The artist's collages are a little known aspect of his work that has evolved since the early 50s. As the artist wrote in his monograph, Anatomy of a Cloud: "The collages to me are like diagrams. Burnt parchment maps giving indication of the terrain. Emblems that go back to another ancestral time and mean something I cannot totally explain but can feel as pointing to a place."

As shown in the above photograph, the artist envisioned a series of autobiographical montages for the monograph published in 1972 by Harry N. Abrams, with an extensive text written by the distinguished art historian, Albert E. Elsen. Later excluded from that publication, these preliminary works are shown above aligned along the wall of Albert E. Elsen's office, in a photograph taken of him with the artist at Stanford University.

Throughout the remainder of the 70s, elements from these montages gradually integrated themselves into the larger, expanded collages of Anatomy of a Cloud. Often called by the artist A Book of Guides, Anatomy of a Cloud provides a visual history in collage to the artist's life and to those who held special meaning for him, such as Martha Graham and Jean-Louis Barrault.
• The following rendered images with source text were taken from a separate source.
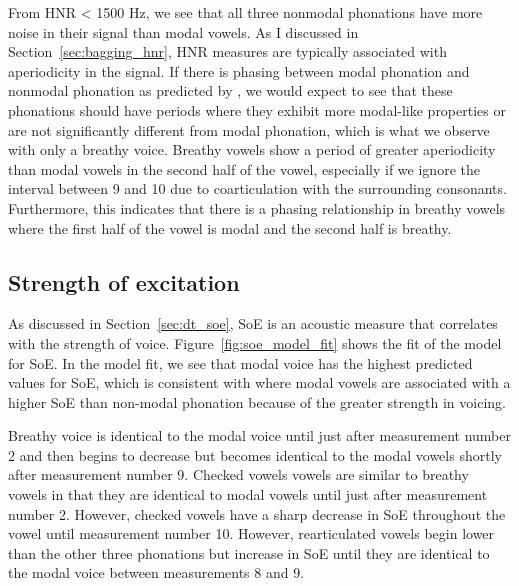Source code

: From HNR < 1500 Hz, we see that all three nonmodal phonations have more noise in their signal than modal vowels. As I discussed in Section~\ref{sec:bagging_hnr}, HNR measures are typically associated with aperiodicity in the signal. If there is phasing between modal phonation and nonmodal phonation as predicted by \citet{silvermanLaryngealComplexityOtomanguean1997}, we would expect to see that these phonations should have periods where they exhibit more modal-like properties or are not significantly different from modal phonation, which is what we observe with only a breathy voice. Breathy vowels show a period of greater aperiodicity than modal vowels in the second half of the vowel, especially if we ignore the interval between 9 and 10 due to coarticulation with the surrounding consonants. Furthermore, this indicates that there is a phasing relationship in breathy vowels where the first half of the vowel is modal and the second half is breathy. 
\subsection{Strength of excitation} \label{sec:model_soe}

As discussed in Section~\ref{sec:dt_soe}, SoE is an acoustic measure that correlates with the strength of voice. Figure~\ref{fig:soe_model_fit} shows the fit of the model for SoE. In the model fit, we see that modal voice has the highest predicted values for SoE, which is consistent with \citet{garellekVoicingGlottalConsonants2021} where modal vowels are associated with a higher SoE than non-modal phonation because of the greater strength in voicing. 

Breathy voice is identical to the modal voice until just after measurement number 2 and then begins to decrease but becomes identical to the modal vowels shortly after measurement number 9. Checked vowels vowels are similar to breathy vowels in that they are identical to modal vowels until just after measurement number 2. However, checked vowels have a sharp decrease in SoE throughout the vowel until measurement number 10. However, rearticulated vowels begin lower than the other three phonations but increase in SoE until they are identical to the modal voice between measurements 8 and 9. 

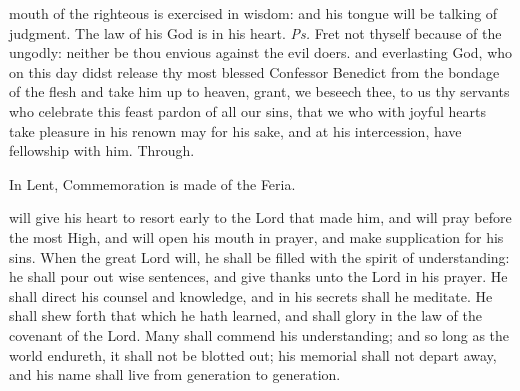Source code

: 
\introit
 mouth of the righteous is exercised in wisdom: and his tongue will be talking of judgment. The law of his God is in his heart. \textit{Ps.} Fret not thyself because of the ungodly: neither be thou envious against the evil doers.
\collect
{} and everlasting God, who on this day didst release thy most blessed Confessor Benedict from the bondage of the flesh and take him up to heaven, grant, we beseech thee, to us thy servants who celebrate this feast pardon of all our sins, that we who with joyful hearts take pleasure in his renown may for his sake, and at his intercession, have fellowship with him. Through.
\begin{rubric}
    In Lent, Commemoration is made of the Feria.
\end{rubric}
 will give his heart to resort early to the Lord that made him, and will pray before the most High, and will open his mouth in prayer, and make supplication for his sins. When the great Lord will, he shall be filled with the spirit of understanding: he shall pour out wise sentences, and give thanks unto the Lord in his prayer. He shall direct his counsel and knowledge, and in his secrets shall he meditate. He shall shew forth that which he hath learned, and shall glory in the law of the covenant of the Lord. Many shall commend his understanding; and so long as the world endureth, it shall not be blotted out; his memorial shall not depart away, and his name shall live from generation to generation.

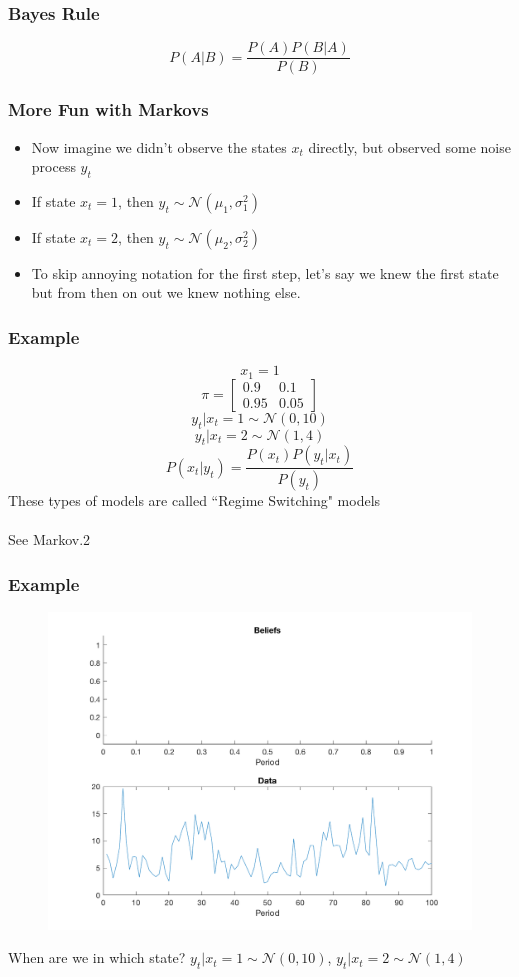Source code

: \documentclass{beamer}
\begin{document}
\begin{frame}
\frametitle[alignment=center]{Bayes Rule}
$$P(A|B)=\frac{P(A)P(B|A)}{P(B)}$$
\end{frame}

\begin{frame}
\frametitle[alignment=center]{More Fun with Markovs}
\begin{itemize}
\item Now imagine we didn't observe the states $x_t$ directly, but observed some noise process $y_t$
\bigskip
\item If state $x_t=1$, then $y_t\sim\mathcal{N}(\mu_1,\sigma_1^2)$
\bigskip
\item If state $x_t=2$, then $y_t\sim\mathcal{N}(\mu_2,\sigma_2^2)$
\bigskip
\item To skip annoying notation for the first step, let's say we knew the first state but from then on out we knew nothing else.
\end{itemize}
\end{frame}

\begin{frame}
\frametitle[alignment=center]{Example}
$$x_1=1$$
$$\pi=\left[\begin{array}{cc}0.9 & 0.1 \\ 0.95 & 0.05\end{array}\right]$$
$$y_t|x_t=1\sim\mathcal{N}(0,10)$$
$$y_t|x_t=2\sim\mathcal{N}(1,4)$$
$$P(x_t|y_t)=\frac{P(x_t)P(y_t|x_t)}{P(y_t)}$$
 These types of models are called ``Regime Switching" models\\
 \ \\
See Markov.2
\end{frame}

\begin{frame}
\frametitle[alignment=center]{Example}
\begin{figure}
\centering
\includegraphics[scale=0.5]{Markov1.png}
\end{figure}
\small
When are we in which state?   $y_t|x_t=1\sim\mathcal{N}(0,10)$, $y_t|x_t=2\sim\mathcal{N}(1,4)$
\end{frame}
\end{document}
Prior to publication of Anatomy of a Cloud, in 1983 by Harry N. Abrams, the artist's collages were largely unknown. A notable exception is the 1978 exhibition at the Gimpel Weitzenhoffer Gallery in New York, which integrated sculptural elements with collage. Yet, as early as the mid-fifties, visitors to the artist's Paris studio could see abstract collaged interior doors, as well as an inner wall later called Hokusai Arch, consisting of Japanese woodcuts.